In this Jupyter notebook, we visualize how boosting and AdaBoost work. 

Use this notebook to write your code for problem 3.

In [1]:
# Setup.

import numpy as np
import matplotlib.pyplot as plt
from sklearn.tree import DecisionTreeRegressor, DecisionTreeClassifier
from IPython.display import HTML

import urllib.request
urllib.request.urlretrieve('https://raw.githubusercontent.com/charlesincharge/Caltech-CS155-2022/main/sets/set3/boosting_helper.py', 'boosting_helper.py')

from boosting_helper import (
    generate_dataset,
    visualize_dataset,
    gb_suite, ab_suite,
    visualize_loss_curves_gb, visualize_loss_curves_ab,
    animate_gb, animate_ab
)

## Dataset

We'll start off by generating a complex, slightly noisy 2-dimensional dataset (namely, two spirals) with +1 or -1 as labels. Note that learning on this dataset is a classification problem.

(Note: red indicates positive and blue indicates negative.)

In [None]:
# Generate a dataset with 2000 training points and 500 test points.
# Refer to the source code for more details.
(X_train, Y_train), (X_test, Y_test) = generate_dataset(2000, 500, 1.5, 4.0)

# Visualize the generated dataset.
visualize_dataset(X_train, Y_train, 'Training dataset')
visualize_dataset(X_test, Y_test, 'Test dataset')

## Gradient Boosting

Let's implement a simple gradient boosting model to classify this dataset. Since we are implementing gradient boosting, we will need to use regressors even though we are dealing with a classification problem. To resolve this issue, we can simply take the sign of the predictions as the predictions of the classifier.

Our weak regressors will be decision trees with a maximum of `n_nodes=4` leaf nodes.
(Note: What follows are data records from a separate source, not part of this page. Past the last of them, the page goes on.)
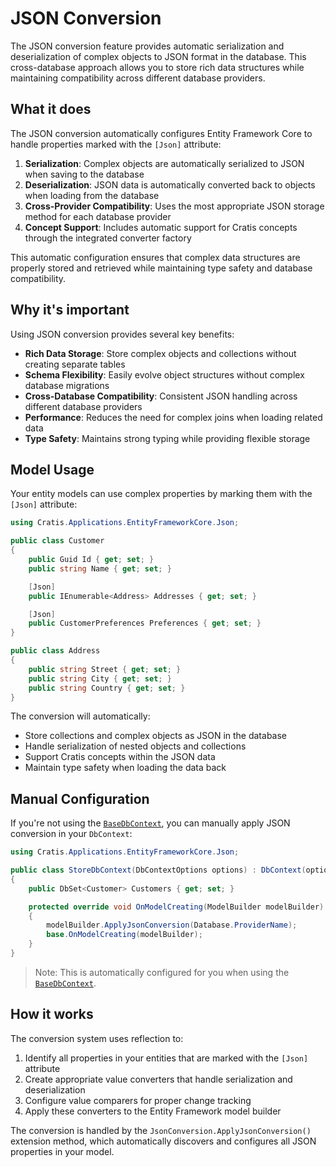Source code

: # JSON Conversion

The JSON conversion feature provides automatic serialization and deserialization of complex objects to JSON format in the database. This cross-database approach allows you to store rich data structures while maintaining compatibility across different database providers.

## What it does

The JSON conversion automatically configures Entity Framework Core to handle properties marked with the `[Json]` attribute:

1. **Serialization**: Complex objects are automatically serialized to JSON when saving to the database
2. **Deserialization**: JSON data is automatically converted back to objects when loading from the database
3. **Cross-Provider Compatibility**: Uses the most appropriate JSON storage method for each database provider
4. **Concept Support**: Includes automatic support for Cratis concepts through the integrated converter factory

This automatic configuration ensures that complex data structures are properly stored and retrieved while maintaining type safety and database compatibility.

## Why it's important

Using JSON conversion provides several key benefits:

- **Rich Data Storage**: Store complex objects and collections without creating separate tables
- **Schema Flexibility**: Easily evolve object structures without complex database migrations
- **Cross-Database Compatibility**: Consistent JSON handling across different database providers
- **Performance**: Reduces the need for complex joins when loading related data
- **Type Safety**: Maintains strong typing while providing flexible storage

## Model Usage

Your entity models can use complex properties by marking them with the `[Json]` attribute:

```csharp
using Cratis.Applications.EntityFrameworkCore.Json;

public class Customer
{
    public Guid Id { get; set; }
    public string Name { get; set; }

    [Json]
    public IEnumerable<Address> Addresses { get; set; }

    [Json]
    public CustomerPreferences Preferences { get; set; }
}

public class Address
{
    public string Street { get; set; }
    public string City { get; set; }
    public string Country { get; set; }
}
```

The conversion will automatically:

- Store collections and complex objects as JSON in the database
- Handle serialization of nested objects and collections
- Support Cratis concepts within the JSON data
- Maintain type safety when loading the data back

## Manual Configuration

If you're not using the [`BaseDbContext`](./base-db-context.md), you can manually apply JSON conversion in your `DbContext`:

```csharp
using Cratis.Applications.EntityFrameworkCore.Json;

public class StoreDbContext(DbContextOptions options) : DbContext(options)
{
    public DbSet<Customer> Customers { get; set; }

    protected override void OnModelCreating(ModelBuilder modelBuilder)
    {
        modelBuilder.ApplyJsonConversion(Database.ProviderName);
        base.OnModelCreating(modelBuilder);
    }
}
```

> Note: This is automatically configured for you when using the [`BaseDbContext`](./base-db-context.md).

## How it works

The conversion system uses reflection to:

1. Identify all properties in your entities that are marked with the `[Json]` attribute
2. Create appropriate value converters that handle serialization and deserialization
3. Configure value comparers for proper change tracking
4. Apply these converters to the Entity Framework model builder

The conversion is handled by the `JsonConversion.ApplyJsonConversion()` extension method, which automatically discovers and configures all JSON properties in your model.

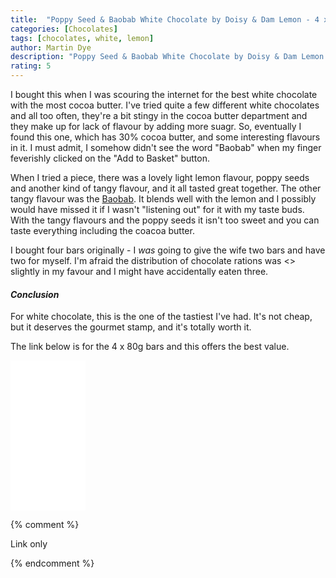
 ```yaml
---
title:  "Poppy Seed & Baobab White Chocolate by Doisy & Dam Lemon - 4 x 80g"
categories: [Chocolates]
tags: [chocolates, white, lemon]
author: Martin Dye
description: "Poppy Seed & Baobab White Chocolate by Doisy & Dam Lemon - 4 x 80g Review"
rating: 5
---
```


I bought this when I was scouring the internet for the best white chocolate with the most cocoa butter. I've tried
quite a few different white chocolates and all too often, they're a bit stingy in the cocoa butter department and
they make up for lack of flavour by adding more suagr. So, eventually I found this one, which has 30% cocoa butter, 
and some interesting flavours in it. I must admit, I somehow didn't see the word "Baobab" when my finger 
feverishly clicked on the "Add to Basket" button.

When I tried a piece, there was a lovely light lemon flavour, poppy seeds and another kind of tangy flavour, and it all
tasted great together. The other tangy flavour was the <a href="https://en.wikipedia.org/wiki/Adansonia">Baobab</a>. It
blends well with the lemon and I possibly would have missed it if I wasn't "listening out" for it with my taste buds.
With the tangy flavours and the poppy seeds it isn't too sweet and you can taste everything including the coacoa
butter.

I bought four bars originally - I <em>was</em> going to give the wife two bars and have two for myself. I'm afraid the
distribution of chocolate rations was <<ahem>> slightly in my favour and I might have accidentally eaten three.

<h4><em>Conclusion</em></h4>

For white chocolate, this is the one of the tastiest I've had. It's not cheap, but it deserves the gourmet stamp,
and it's totally worth it.

The link below is for the 4 x 80g bars and this offers the best value.

<iframe style="width:120px;height:240px;" marginwidth="0" marginheight="0" scrolling="no" frameborder="0" src="//ws-eu.amazon-adsystem.com/widgets/q?ServiceVersion=20070822&OneJS=1&Operation=GetAdHtml&MarketPlace=GB&source=ac&ref=tf_til&ad_type=product_link&tracking_id=martindye21-21&marketplace=amazon&region=GB&placement=B07378D2YV&asins=B07378D2YV&linkId=7705ef84874f8e9505b6cb19cf174d18&show_border=true&link_opens_in_new_window=false&price_color=333333&title_color=0066c0&bg_color=f2f2f2">
</iframe>

{% comment %}

Link only

{% endcomment %}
You can use the following line to create a DT weak regressor:

`clf = DecisionTreeRegressor(max_leaf_nodes=n_nodes)`

Fill in the `fit()` method in the cell below.

In [None]:
class GradientBoosting():
    def __init__(self, n_clfs=100):
        '''
        Initialize the gradient boosting model.

        Inputs:
            n_clfs (default 100): Initializer for self.n_clfs.        
                
        Attributes:
            self.n_clfs: The number of DT weak regressors.
            self.clfs: A list of the DT weak regressors, initialized as empty.
        '''
        self.n_clfs = n_clfs
        self.clfs = []
        
    def fit(self, X, Y, n_nodes=4):
        '''
        Fit the gradient boosting model. Note that since we are implementing this method in a class,
        rather than having a bunch of inputs and outputs, you will deal with the attributes of the class.
        (see the __init__() method).
        
        This method should thus train self.n_clfs DT weak regressors and store them in self.clfs.

        Inputs:
            X: A (N, D) shaped numpy array containing the data points.
            Y: A (N, ) shaped numpy array containing the (float) labels of the data points.
               (Even though the labels are ints, we treat them as floats.)
            n_nodes: The max number of nodes that the DT weak regressors are allowed to have.
        '''
    #==============================================
    # TODO: implement the fit function.
    #==============================================   
    pass

    def predict(self, X):
        '''
        Predict on the given dataset.

        Inputs:
            X: A (N, D) shaped numpy array containing the data points.

        Outputs:
            A (N, ) shaped numpy array containing the (float) labels of the data points.
            (Even though the labels are ints, we treat them as floats.)
        '''
        # Initialize predictions.
        Y_pred = np.zeros(len(X))
        
        # Add predictions from each DT weak regressor.
        # We choose step size / weight 1 for each weak regressor for simplicity.
        for clf in self.clfs:
            Y_curr = clf.predict(X)
            Y_pred += Y_curr # this means we choose the step size / weight to be 1

        # Return the sign of the predictions.
        return np.sign(Y_pred)

    def loss(self, X, Y):
        '''
        Calculate the classification loss.

        Inputs:
            X: A (N, D) shaped numpy array containing the data points.
            Y: A (N, ) shaped numpy array containing the (float) labels of the data points.
               (Even though the labels are ints, we treat them as floats.)
            
        Outputs:
            The classification loss.
        '''
        # Calculate the points where the predictions and the ground truths don't match.
        Y_pred = self.predict(X)
        misclassified = np.where(Y_pred != Y)[0]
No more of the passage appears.